I am running spark application on yarn cluster in cluster deploy mode using following command
spark-submit --conf spark.executor.memory=24g --conf spark.master=yarn --conf spark.submit.deployMode=cluster --conf spark.executor.extraJavaOptions=-Dfile.encoding=UTF-8 --conf spark.files=file:///opt/configurations/app.conf --class com.example.HelloWorld --queue sample_q file:///opt/jars/example.jar '{"sample":{}}'
This command is not passing the entire argument to HelloWorld class.
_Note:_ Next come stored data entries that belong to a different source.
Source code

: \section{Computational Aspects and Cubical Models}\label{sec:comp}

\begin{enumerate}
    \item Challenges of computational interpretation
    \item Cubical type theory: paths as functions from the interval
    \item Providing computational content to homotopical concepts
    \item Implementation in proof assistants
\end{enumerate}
Main method argument passed : {"sample":{
Main method argument expected: {"sample":{}}
The same command is running properly with client deploy mode
spark-submit --conf spark.executor.memory=24g --conf spark.master=yarn --conf spark.submit.deployMode=client --conf spark.executor.extraJavaOptions=-Dfile.encoding=UTF-8 --conf spark.files=file:///opt/configurations/app.conf --class com.example.HelloWorld --queue sample_q file:///opt/jars/example.jar '{"sample":{}}'
Upon inspecting the launch_container.sh
script in yarn worker node it was found that the command also had truncated string within it (--arg '{\"sample\":{'
)
Spark Version: 2.3
Hadoop Version: 2.7.3
Yarn consider {{
and }}
as parameter expansion character hence any occurrence is considered as an environment variable and replaced with the corresponding value. Since there is no environment variable.
This causes an issue in cluster deploy mode as driver runs in yarn cluster.
Reference: YarnApplicationConstants